International Monetary Fund Country Representative Mario de Zamaroczy on Thursday outlined a plan for privatizing the Foreign Trade Bank while discussing $10.8 million the IMF is releasing as part of its ongoing program to strengthen Cambodia’s bank reserves.
The switchover of the Foreign Trade Bank, which is a department of the National Bank of Cambodia, may be completed by the end of 2001.
The IMF says the change would strengthen Cambodia’s financial system.
Under the plan, the Foreign Trade Bank would become a separate legal entity with a separate staff working under a new executive board.
Even the bank itself would be relocated.
“The bank will have to be capitalized and apply for a license like any other bank,” de Zamaroczy said. “But as one of only two banks in Cambodia that operates in riel, it might be ideally positioned to move into the provinces and create a banking system that covers more than just the major cities.”
De Zamaroczy said 29 of 31 Cambodian banks have now submitted applications for licenses under the new stricter system for operations and capitalization. The decisions on licensing should be made in November.

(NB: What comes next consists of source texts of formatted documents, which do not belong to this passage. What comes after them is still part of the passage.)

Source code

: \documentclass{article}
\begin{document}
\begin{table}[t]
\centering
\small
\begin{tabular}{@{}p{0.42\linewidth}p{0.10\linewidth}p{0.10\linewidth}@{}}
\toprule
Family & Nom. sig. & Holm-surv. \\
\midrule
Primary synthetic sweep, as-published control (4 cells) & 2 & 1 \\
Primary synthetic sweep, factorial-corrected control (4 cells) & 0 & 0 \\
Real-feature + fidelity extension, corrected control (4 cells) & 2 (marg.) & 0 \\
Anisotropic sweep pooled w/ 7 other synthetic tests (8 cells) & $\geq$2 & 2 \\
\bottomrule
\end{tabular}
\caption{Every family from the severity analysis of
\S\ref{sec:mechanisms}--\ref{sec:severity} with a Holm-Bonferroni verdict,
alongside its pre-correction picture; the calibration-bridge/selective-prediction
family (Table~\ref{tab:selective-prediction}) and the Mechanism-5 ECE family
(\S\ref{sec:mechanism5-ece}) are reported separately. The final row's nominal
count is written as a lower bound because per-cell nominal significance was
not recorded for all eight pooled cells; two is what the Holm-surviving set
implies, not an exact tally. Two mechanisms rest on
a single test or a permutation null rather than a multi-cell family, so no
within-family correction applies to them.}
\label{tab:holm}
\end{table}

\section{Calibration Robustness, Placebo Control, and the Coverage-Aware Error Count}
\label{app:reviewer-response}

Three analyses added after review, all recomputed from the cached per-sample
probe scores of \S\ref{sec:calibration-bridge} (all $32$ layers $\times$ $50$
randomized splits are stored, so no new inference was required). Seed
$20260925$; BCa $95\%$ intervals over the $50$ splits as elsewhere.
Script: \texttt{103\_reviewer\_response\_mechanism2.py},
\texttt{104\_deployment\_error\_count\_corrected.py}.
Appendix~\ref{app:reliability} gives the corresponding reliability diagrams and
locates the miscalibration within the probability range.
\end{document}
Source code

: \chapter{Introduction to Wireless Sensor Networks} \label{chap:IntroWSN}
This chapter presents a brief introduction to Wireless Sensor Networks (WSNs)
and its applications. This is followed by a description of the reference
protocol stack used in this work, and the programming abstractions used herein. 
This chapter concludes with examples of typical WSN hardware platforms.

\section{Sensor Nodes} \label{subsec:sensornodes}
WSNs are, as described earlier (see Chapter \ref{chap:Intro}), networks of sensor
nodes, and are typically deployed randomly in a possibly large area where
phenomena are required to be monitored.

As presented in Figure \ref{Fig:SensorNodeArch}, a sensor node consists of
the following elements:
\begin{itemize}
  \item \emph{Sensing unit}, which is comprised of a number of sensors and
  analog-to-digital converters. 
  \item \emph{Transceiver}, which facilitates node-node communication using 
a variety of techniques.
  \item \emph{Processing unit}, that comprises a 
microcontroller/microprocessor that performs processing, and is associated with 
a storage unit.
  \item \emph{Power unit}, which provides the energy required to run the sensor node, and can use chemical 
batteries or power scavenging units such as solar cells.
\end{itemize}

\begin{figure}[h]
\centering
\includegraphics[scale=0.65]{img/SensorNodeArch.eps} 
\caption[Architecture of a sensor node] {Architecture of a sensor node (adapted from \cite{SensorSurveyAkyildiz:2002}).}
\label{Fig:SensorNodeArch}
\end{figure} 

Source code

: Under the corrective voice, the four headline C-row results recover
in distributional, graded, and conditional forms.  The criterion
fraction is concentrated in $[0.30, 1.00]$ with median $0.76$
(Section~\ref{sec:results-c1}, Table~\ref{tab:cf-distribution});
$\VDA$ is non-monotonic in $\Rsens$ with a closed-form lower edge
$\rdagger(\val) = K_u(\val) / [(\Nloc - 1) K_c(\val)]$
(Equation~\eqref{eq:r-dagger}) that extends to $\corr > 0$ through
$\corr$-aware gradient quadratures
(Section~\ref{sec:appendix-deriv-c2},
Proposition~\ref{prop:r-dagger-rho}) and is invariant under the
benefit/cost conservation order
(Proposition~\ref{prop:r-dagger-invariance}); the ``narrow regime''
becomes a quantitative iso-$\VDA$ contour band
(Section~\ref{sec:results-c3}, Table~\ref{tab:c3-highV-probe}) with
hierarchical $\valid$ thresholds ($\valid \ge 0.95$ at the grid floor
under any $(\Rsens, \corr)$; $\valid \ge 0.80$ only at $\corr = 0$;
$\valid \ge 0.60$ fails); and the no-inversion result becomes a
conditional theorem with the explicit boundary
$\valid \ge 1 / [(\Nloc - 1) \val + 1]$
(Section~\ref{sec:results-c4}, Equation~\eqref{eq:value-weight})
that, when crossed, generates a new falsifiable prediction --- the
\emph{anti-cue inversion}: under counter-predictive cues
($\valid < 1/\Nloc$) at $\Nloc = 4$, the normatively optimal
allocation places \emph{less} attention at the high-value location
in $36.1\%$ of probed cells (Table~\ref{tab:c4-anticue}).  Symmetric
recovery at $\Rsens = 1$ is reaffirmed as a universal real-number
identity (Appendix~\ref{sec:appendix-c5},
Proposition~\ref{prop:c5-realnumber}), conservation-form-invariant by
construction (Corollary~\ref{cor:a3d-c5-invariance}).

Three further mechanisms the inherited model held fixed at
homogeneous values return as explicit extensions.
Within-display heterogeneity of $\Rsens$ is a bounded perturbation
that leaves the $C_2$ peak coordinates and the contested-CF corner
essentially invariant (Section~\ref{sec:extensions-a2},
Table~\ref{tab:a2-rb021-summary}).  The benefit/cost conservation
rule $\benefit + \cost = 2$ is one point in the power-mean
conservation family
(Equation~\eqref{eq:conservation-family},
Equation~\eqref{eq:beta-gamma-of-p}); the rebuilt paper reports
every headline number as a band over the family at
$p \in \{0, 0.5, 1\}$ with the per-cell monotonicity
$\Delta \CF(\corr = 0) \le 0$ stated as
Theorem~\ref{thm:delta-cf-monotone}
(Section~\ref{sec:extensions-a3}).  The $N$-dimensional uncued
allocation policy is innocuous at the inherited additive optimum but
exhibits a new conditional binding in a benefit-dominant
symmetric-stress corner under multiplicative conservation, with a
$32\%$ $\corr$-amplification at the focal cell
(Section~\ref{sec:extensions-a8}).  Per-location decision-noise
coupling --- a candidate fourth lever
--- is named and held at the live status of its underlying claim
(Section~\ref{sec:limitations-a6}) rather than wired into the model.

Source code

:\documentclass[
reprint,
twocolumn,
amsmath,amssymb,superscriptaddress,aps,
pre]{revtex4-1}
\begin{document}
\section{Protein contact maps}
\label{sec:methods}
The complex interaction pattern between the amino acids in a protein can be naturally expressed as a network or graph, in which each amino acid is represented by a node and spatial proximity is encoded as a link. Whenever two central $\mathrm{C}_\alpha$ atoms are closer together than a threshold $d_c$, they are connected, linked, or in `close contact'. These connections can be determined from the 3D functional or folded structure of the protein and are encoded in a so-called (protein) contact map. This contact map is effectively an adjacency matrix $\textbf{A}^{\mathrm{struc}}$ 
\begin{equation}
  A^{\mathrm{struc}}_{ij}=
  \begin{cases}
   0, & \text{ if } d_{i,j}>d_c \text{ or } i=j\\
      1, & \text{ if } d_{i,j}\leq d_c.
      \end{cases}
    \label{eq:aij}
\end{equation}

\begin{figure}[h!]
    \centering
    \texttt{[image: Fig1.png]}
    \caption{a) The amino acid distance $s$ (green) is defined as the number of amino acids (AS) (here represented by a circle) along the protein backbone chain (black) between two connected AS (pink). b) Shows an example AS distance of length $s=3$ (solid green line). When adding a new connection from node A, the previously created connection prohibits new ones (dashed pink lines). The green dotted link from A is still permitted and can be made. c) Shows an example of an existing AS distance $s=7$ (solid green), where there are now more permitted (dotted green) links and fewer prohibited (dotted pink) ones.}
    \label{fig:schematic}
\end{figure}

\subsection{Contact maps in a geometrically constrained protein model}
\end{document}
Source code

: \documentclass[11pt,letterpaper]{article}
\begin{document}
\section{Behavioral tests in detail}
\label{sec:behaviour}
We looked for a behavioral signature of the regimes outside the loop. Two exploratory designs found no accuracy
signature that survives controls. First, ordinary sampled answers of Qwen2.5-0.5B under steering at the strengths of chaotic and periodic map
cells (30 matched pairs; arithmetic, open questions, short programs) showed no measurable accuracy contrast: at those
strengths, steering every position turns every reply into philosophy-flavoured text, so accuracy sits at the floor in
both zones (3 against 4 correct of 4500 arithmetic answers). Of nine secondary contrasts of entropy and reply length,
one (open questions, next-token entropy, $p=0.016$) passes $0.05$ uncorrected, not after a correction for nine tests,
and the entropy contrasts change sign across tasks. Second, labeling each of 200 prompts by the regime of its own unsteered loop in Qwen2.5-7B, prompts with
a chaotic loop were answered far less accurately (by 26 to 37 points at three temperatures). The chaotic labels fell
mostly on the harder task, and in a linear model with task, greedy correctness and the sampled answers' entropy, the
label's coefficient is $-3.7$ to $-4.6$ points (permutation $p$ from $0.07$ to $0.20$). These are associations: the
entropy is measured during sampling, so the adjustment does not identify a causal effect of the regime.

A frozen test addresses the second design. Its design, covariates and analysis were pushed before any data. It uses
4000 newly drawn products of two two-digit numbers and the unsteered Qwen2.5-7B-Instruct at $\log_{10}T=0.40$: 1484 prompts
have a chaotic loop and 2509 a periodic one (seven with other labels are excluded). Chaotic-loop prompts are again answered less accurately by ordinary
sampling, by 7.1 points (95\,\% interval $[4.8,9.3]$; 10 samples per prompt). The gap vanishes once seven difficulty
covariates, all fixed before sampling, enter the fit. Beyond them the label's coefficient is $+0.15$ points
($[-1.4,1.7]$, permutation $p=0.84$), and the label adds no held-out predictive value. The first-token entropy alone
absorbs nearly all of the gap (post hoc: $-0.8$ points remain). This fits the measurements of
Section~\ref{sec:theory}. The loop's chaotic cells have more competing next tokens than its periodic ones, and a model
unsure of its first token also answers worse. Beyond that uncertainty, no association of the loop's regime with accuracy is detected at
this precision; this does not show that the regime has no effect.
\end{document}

De Zamaroczy also voiced concern over the government’s tardy disbursement of funds in the areas of health and education.
Citing figures through the end of August, de Zamaroczy said the government should have already distributed two-thirds of the money earmarked this year for social services, but was lagging far behind. He particularly cited the Ministry of Health as having distributed only 35 percent of its disbursements.
The amount of money Cambodia spends on defense remains a concern. According to de Zamaroczy, in 1998 the country spent 2.9 percent of its gross domestic product on defense (excluding security). The IMF would like to see that figure reduced to 2 percent by 2002.
He said one reason defense spending remained high was that promised donor money to help the government demobilize 31,500 troops by the year 2002 was slow in arriving. He blamed the delay on “the international bureaucracy” of moving money from overseas donors into trust funds on which the government can draw.
De Zamaroczy said the IMF was satisfied with the government’s financial performance in 2000, citing a broadened value-added tax, increased tourist revenues, better collection of arrears from the telecommunication companies and leases of state assets and improved customs and tax administration.
But he said the government would be hard-pressed to match its 5 percent economic growth of 1999, given the costs of flood relief and the high price of oil.
This is the second $10.8 million disbursement by the IMF. The plan is to release the same amount every six months for three years, for a total of approximately $81.6 million.
De Zamaroczy said that just as important as the money is the “seal of approval” the IMF loans, with interest rates around 0.5 percent, signal to the rest of the donor community.